I am new to ataccama and created my first plan and profile.
Under the basic section for any column I have selected, I see a table with following information:
Null
Non-null 22,075 100.00%
Duplicate 22,061 99.94%
Distinct 14 0.06%
Non-unique 14 0.06%
Unique 0 0.00%

I am confused between Duplicate and Non-Unique?
How are they different?

Thanks,


#2

Hello Tapasya,

The requested information can be found in the help guide of DQA.

Navigate to Help -> Help Contents -> Getting Started with Ataccama DQ Analyzer -> Reading a Profile -> Basic Analyses


#3

Thank you it helped. :slight_smile:


(Kalicharan Khetwal) #4

Duplicate: the number of values that are the same as other values in the list. value counts might exist more than single time, whereas Non-unique : the number of values that have at least one duplicate in the list, :slight_smile:


(Ben Korobkin) #5

Distinct: value appears AT LEAST once.
Unique: value appears ONLY once
Non-unique: values appears MULTIPLE times
Duplicate: repeated value (that already existed in the column).

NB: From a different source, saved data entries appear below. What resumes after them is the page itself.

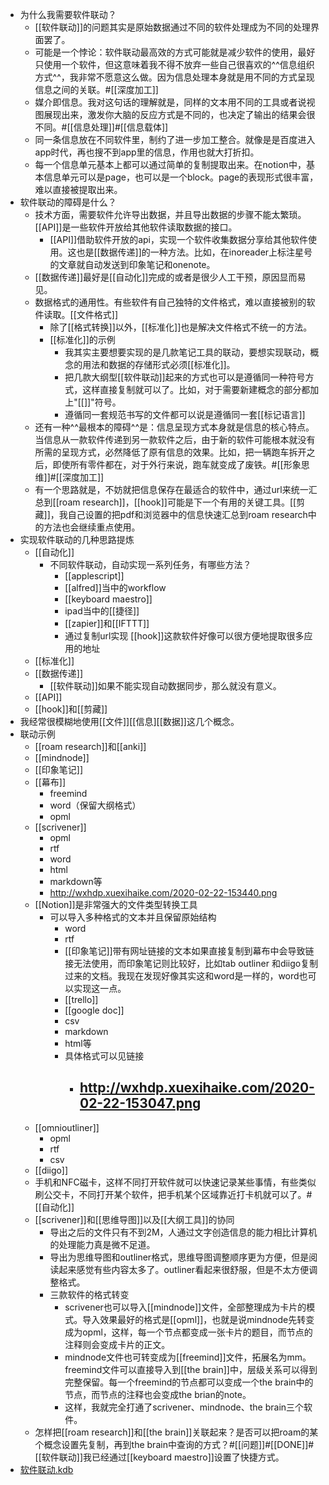 - 为什么我需要软件联动？
    - [[软件联动]]的问题其实是原始数据通过不同的软件处理成为不同的处理界面罢了。
    - 可能是一个悖论：软件联动最高效的方式可能就是减少软件的使用，最好只使用一个软件，但这意味着我不得不放弃一些自己很喜欢的^^信息组织方式^^，我非常不愿意这么做。因为信息处理本身就是用不同的方式呈现信息之间的关联。#[[深度加工]]
    - 媒介即信息。我对这句话的理解就是，同样的文本用不同的工具或者说视图展现出来，激发你大脑的反应方式是不同的，也决定了输出的结果会很不同。#[[信息处理]]#[[信息载体]]
    - 同一条信息放在不同软件里，制约了进一步加工整合。就像是是百度进入app时代，再也搜不到app里的信息，作用也就大打折扣。
    - 每一个信息单元基本上都可以通过简单的复制提取出来。在notion中，基本信息单元可以是page，也可以是一个block。page的表现形式很丰富，难以直接被提取出来。
- 软件联动的障碍是什么？
    - 技术方面，需要软件允许导出数据，并且导出数据的步骤不能太繁琐。[[API]]是一些软件开放给其他软件读取数据的接口。
        - [[API]]借助软件开放的api，实现一个软件收集数据分享给其他软件使用。这也是[[数据传递]]的一种方法。比如，在inoreader上标注星号的文章就自动发送到印象笔记和onenote。
    - [[数据传递]]最好是[[自动化]]完成的或者是很少人工干预，原因显而易见。
    - 数据格式的通用性。有些软件有自己独特的文件格式，难以直接被别的软件读取。[[文件格式]]
        - 除了[[格式转换]]以外，[[标准化]]也是解决文件格式不统一的方法。
        - [[标准化]]的示例
            - 我其实主要想要实现的是几款笔记工具的联动，要想实现联动，概念的用法和数据的存储形式必须[[标准化]]。
            - 把几款大纲型[[软件联动]]起来的方式也可以是遵循同一种符号方式，这样直接复制就可以了。比如，对于需要新建概念的部分都加上"[[]]"符号。
            - 遵循同一套规范书写的文件都可以说是遵循同一套[[标记语言]]
    - 还有一种^^最根本的障碍^^是：信息呈现方式本身就是信息的核心特点。当信息从一款软件传递到另一款软件之后，由于新的软件可能根本就没有所需的呈现方式，必然降低了原有信息的效果。比如，把一辆跑车拆开之后，即使所有零件都在，对于外行来说，跑车就变成了废铁。#[[形象思维]]#[[深度加工]]
    - 有一个思路就是，不妨就把信息保存在最适合的软件中，通过url来统一汇总到[[roam research]]，[[hook]]可能是下一个有用的关键工具。[[剪藏]]，我自己设置的把pdf和浏览器中的信息快速汇总到roam research中的方法也会继续重点使用。
- 实现软件联动的几种思路提炼
    - [[自动化]]
        - 不同软件联动，自动实现一系列任务，有哪些方法？
            - [[applescript]]
            - [[alfred]]当中的workflow
            - [[keyboard maestro]]
            - ipad当中的[[捷径]]
            - [[zapier]]和[[IFTTT]]
            - 通过复制url实现 [[hook]]这款软件好像可以很方便地提取很多应用的地址
    - [[标准化]]
    - [[数据传递]]
        - [[软件联动]]如果不能实现自动数据同步，那么就没有意义。
    - [[API]]
    - [[hook]]和[[剪藏]]
- 我经常很模糊地使用[[文件]][[信息][[数据]]这几个概念。
- 联动示例
    - [[roam research]]和[[anki]]
    - [[mindnode]]
    - [[印象笔记]]
    - [[幕布]]
        - freemind
        - word（保留大纲格式）
        - opml
    - [[scrivener]]
        - opml
        - rtf
        - word
        - html
        - markdown等
        - http://wxhdp.xuexihaike.com/2020-02-22-153440.png
    - [[Notion]]是非常强大的文件类型转换工具
        - 可以导入多种格式的文本并且保留原始结构
            - word
            - rtf
            - [[印象笔记]]带有网址链接的文本如果直接复制到幕布中会导致链接无法使用，而印象笔记则比较好，比如tab outliner 和diigo复制过来的文档。我现在发现好像其实这和word是一样的，word也可以实现这一点。
            - [[trello]]
            - [[google doc]]
            - csv
            - markdown
            - html等
            - 具体格式可以见链接
                - http://wxhdp.xuexihaike.com/2020-02-22-153047.png
                    - 
    - [[omnioutliner]]
        - opml
        - rtf
        - csv
    - [[diigo]]
    - 手机和NFC磁卡，这样不同打开软件就可以快速记录某些事情，有些类似刷公交卡，不同打开某个软件，把手机某个区域靠近打卡机就可以了。#[[自动化]]
    - [[scrivener]]和[[思维导图]]以及[[大纲工具]]的协同 
        - 导出之后的文件只有不到2M，人通过文字创造信息的能力相比计算机的处理能力真是微不足道。
        - 导出为思维导图和outliner格式，思维导图调整顺序更为方便，但是阅读起来感觉有些内容太多了。outliner看起来很舒服，但是不太方便调整格式。
        - 三款软件的格式转变
            - scrivener也可以导入[[mindnode]]文件，全部整理成为卡片的模式。导入效果最好的格式是[[opml]]，也就是说mindnode先转变成为opml，这样，每一个节点都变成一张卡片的题目，而节点的注释则会变成卡片的正文。
            - mindnode文件也可转变成为[[freemind]]文件，拓展名为mm。freemind文件可以直接导入到[[the brain]]中，层级关系可以得到完整保留。每一个freemind的节点都可以变成一个the brain中的节点，而节点的注释也会变成the brian的note。
            - 这样，我就完全打通了scrivener、mindnode、the brain三个软件。
    - 怎样把[[roam research]]和[[the brain]]关联起来？是否可以把roam的某个概念设置先复制，再到the brain中查询的方式？#[[问题]]#[[DONE]]#[[软件联动]]我已经通过[[keyboard maestro]]设置了快捷方式。
- [软件联动.kdb](hook://file/tKmojU7eB?p=Y29tfmFwcGxlfkNsb3VkRG9jcy9Lbm93bGVkZ2UgZGF0YWJhc2UgYnVpbGRlcg==&n=%E8%BD%AF%E4%BB%B6%E8%81%94%E5%8A%A8.kdb)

Non-unique values are the subset of DISTINCT values that appear multiple times in the column.

Every (non-null) value is considered distinct when it first appears in the column.
Once a distinct value appears again, that second appearance is called a duplicate. Same applies for 3rd appearance, 4th, 5th, etc. Those are all each labelled as duplicates.